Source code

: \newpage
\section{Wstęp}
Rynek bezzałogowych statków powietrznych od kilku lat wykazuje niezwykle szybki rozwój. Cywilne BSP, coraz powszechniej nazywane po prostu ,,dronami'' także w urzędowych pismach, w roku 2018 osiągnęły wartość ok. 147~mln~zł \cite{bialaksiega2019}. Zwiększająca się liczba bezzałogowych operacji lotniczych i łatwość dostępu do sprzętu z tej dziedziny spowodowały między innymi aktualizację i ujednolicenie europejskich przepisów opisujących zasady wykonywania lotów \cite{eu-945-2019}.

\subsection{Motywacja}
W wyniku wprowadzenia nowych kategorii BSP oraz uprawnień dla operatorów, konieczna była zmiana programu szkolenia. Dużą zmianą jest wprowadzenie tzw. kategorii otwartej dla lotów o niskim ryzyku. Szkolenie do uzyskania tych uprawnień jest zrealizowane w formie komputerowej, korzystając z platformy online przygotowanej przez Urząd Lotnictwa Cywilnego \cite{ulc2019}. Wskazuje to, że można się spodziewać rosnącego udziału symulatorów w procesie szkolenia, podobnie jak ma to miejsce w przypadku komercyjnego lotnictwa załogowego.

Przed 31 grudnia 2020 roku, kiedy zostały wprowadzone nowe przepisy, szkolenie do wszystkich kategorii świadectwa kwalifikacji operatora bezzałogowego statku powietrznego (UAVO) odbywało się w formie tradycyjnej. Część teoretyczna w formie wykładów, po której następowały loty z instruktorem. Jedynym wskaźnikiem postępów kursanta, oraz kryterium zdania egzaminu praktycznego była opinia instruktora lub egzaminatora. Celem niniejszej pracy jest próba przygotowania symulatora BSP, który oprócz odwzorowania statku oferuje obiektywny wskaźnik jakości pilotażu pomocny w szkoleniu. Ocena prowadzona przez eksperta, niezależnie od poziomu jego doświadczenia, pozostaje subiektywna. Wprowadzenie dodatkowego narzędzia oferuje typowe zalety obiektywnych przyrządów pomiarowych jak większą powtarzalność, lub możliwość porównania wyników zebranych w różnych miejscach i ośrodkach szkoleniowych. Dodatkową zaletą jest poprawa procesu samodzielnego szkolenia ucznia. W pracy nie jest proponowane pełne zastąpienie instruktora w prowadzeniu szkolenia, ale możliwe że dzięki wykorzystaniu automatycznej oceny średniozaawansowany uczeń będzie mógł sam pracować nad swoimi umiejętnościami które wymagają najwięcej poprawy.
* * *
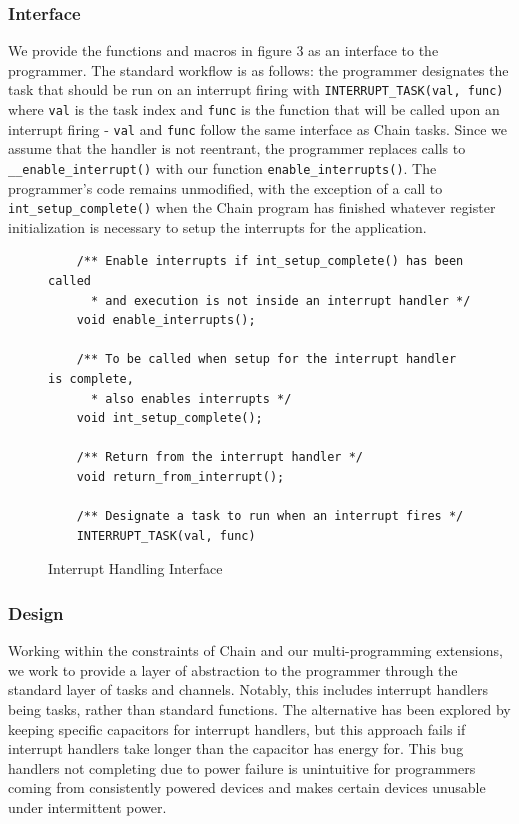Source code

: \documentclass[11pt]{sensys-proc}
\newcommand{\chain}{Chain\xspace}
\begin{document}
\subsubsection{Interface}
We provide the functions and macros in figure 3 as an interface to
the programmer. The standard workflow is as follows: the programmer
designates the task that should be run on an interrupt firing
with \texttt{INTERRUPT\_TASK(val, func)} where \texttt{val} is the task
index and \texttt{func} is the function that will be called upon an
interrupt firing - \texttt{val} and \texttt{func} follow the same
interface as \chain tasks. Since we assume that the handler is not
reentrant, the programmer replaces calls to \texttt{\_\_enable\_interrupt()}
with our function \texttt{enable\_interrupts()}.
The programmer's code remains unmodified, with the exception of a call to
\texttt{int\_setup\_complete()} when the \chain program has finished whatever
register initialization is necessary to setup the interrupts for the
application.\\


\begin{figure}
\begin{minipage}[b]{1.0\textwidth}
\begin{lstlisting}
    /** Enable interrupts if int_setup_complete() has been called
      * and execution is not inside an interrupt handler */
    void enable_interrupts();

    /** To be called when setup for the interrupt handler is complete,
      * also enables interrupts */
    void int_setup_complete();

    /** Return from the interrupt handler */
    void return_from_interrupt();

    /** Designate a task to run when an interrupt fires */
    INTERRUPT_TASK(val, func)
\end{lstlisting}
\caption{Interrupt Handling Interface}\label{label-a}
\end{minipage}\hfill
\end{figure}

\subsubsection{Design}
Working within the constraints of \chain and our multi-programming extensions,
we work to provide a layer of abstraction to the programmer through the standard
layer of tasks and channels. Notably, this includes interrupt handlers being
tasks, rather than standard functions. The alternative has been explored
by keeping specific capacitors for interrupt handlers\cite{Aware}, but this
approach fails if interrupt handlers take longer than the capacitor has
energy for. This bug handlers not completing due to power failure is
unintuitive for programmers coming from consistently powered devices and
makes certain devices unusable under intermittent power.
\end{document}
...
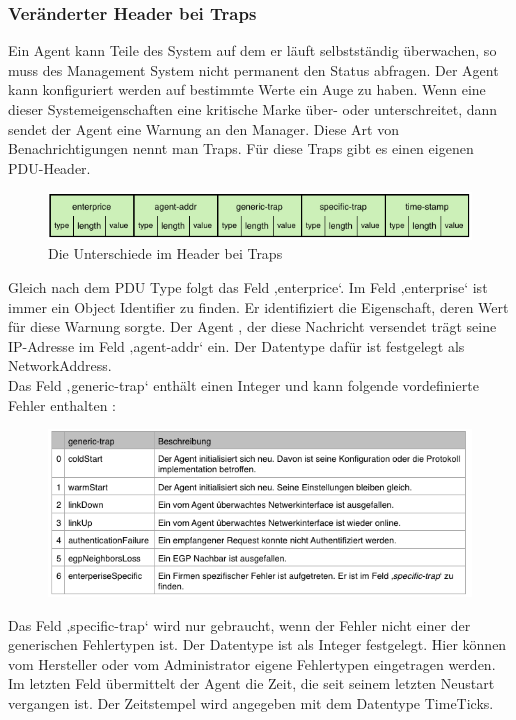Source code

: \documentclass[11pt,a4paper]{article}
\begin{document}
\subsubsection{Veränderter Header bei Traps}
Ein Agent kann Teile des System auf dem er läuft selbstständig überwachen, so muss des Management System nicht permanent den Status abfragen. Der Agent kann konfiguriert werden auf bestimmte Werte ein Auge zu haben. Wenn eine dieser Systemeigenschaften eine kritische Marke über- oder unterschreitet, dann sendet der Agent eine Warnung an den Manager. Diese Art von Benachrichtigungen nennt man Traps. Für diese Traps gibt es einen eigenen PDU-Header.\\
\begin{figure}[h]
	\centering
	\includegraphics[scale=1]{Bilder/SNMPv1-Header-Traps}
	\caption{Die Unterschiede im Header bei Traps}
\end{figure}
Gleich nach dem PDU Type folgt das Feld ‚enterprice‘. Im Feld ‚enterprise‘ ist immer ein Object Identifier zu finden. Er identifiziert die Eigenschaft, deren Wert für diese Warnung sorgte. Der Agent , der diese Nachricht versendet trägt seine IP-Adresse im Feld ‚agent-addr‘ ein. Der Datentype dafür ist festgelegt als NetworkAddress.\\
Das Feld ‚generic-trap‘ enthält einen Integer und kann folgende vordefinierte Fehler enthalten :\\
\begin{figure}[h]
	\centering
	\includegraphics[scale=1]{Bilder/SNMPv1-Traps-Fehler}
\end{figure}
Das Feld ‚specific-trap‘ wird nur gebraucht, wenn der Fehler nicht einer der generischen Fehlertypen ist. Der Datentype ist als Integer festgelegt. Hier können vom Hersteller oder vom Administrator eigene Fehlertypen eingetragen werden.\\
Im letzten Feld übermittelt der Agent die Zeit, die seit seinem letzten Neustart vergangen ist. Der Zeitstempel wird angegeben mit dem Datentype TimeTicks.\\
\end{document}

◆ **Brief**
Lines that contain "been" should be pulled from the entries above and reported.

◆ **Expected answer**
    /** Enable interrupts if int_setup_complete() has been called
tasks, rather than standard functions. The alternative has been explored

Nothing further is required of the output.